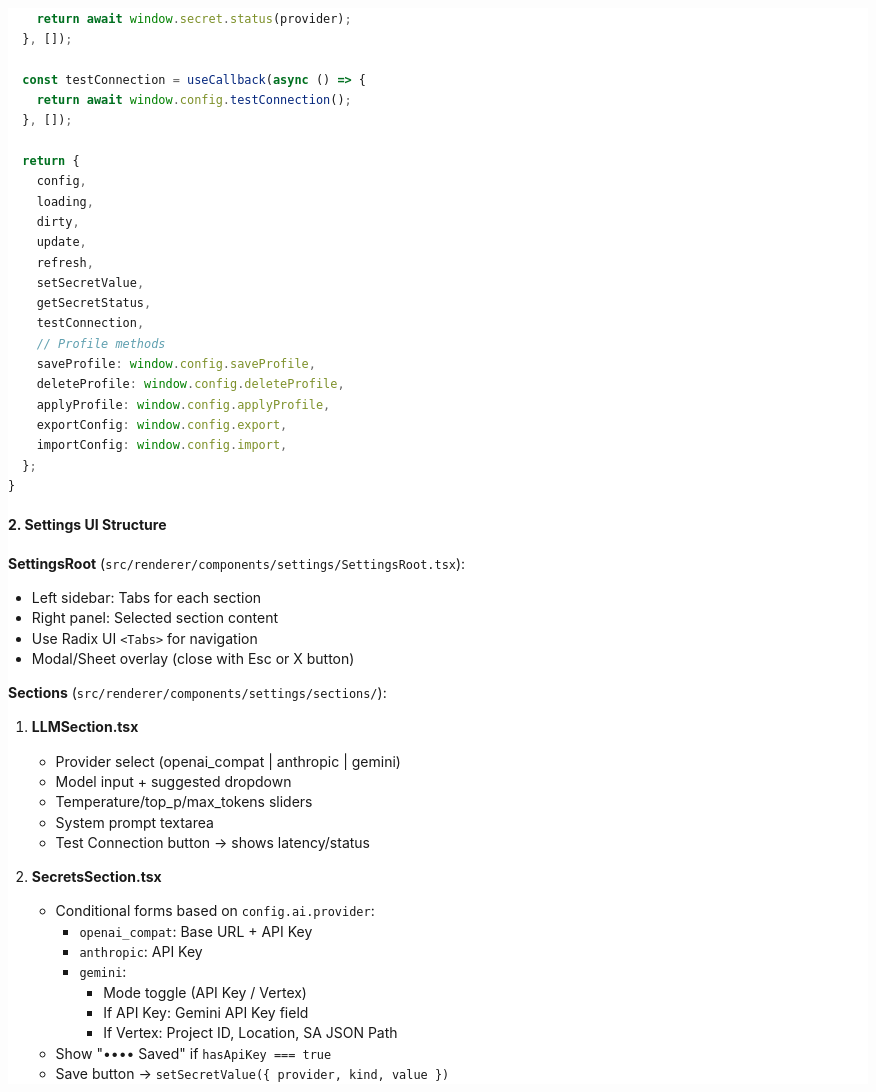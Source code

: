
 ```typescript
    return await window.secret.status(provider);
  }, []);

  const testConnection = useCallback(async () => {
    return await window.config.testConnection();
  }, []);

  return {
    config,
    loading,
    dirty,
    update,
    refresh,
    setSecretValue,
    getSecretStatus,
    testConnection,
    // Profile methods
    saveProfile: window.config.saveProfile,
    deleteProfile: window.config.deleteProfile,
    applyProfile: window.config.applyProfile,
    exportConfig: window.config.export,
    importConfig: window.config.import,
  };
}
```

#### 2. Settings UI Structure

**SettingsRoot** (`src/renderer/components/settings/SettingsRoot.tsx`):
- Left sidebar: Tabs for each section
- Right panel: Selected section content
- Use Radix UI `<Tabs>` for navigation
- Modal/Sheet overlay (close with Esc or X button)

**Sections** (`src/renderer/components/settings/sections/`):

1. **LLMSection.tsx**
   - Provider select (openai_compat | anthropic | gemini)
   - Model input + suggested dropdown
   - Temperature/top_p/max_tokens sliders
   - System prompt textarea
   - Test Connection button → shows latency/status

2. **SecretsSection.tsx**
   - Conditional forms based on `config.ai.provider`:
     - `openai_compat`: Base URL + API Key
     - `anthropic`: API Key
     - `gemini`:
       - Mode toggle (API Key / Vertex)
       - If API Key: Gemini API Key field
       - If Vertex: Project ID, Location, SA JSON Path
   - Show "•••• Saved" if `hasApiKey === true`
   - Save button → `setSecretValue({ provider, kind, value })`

---

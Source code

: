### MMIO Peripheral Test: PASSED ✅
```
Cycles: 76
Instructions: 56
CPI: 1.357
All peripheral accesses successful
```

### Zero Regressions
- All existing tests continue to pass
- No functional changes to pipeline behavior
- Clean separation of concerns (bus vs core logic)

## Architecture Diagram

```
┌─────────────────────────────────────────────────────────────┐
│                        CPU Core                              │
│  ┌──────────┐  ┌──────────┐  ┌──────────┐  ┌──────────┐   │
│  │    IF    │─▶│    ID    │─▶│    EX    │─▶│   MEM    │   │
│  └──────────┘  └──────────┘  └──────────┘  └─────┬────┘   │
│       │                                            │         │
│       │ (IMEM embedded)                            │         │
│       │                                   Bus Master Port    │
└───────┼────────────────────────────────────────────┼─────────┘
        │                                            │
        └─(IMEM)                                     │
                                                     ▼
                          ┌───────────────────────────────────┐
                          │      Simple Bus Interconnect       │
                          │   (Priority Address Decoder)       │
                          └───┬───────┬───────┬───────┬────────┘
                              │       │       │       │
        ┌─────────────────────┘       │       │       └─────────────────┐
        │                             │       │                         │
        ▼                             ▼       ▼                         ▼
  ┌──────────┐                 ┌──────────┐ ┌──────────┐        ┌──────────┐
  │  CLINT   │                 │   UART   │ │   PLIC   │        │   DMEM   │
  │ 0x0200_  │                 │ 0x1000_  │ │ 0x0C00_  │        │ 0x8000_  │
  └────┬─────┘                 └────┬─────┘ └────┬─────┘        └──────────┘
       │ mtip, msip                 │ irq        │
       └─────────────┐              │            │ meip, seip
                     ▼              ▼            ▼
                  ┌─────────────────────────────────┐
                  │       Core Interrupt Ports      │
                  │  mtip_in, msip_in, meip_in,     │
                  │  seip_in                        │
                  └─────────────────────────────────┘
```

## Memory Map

> [Exercise brief] List all lines from the entries that include the word "testConnection".

> [Answer]
  const testConnection = useCallback(async () => {
    return await window.config.testConnection();
    testConnection,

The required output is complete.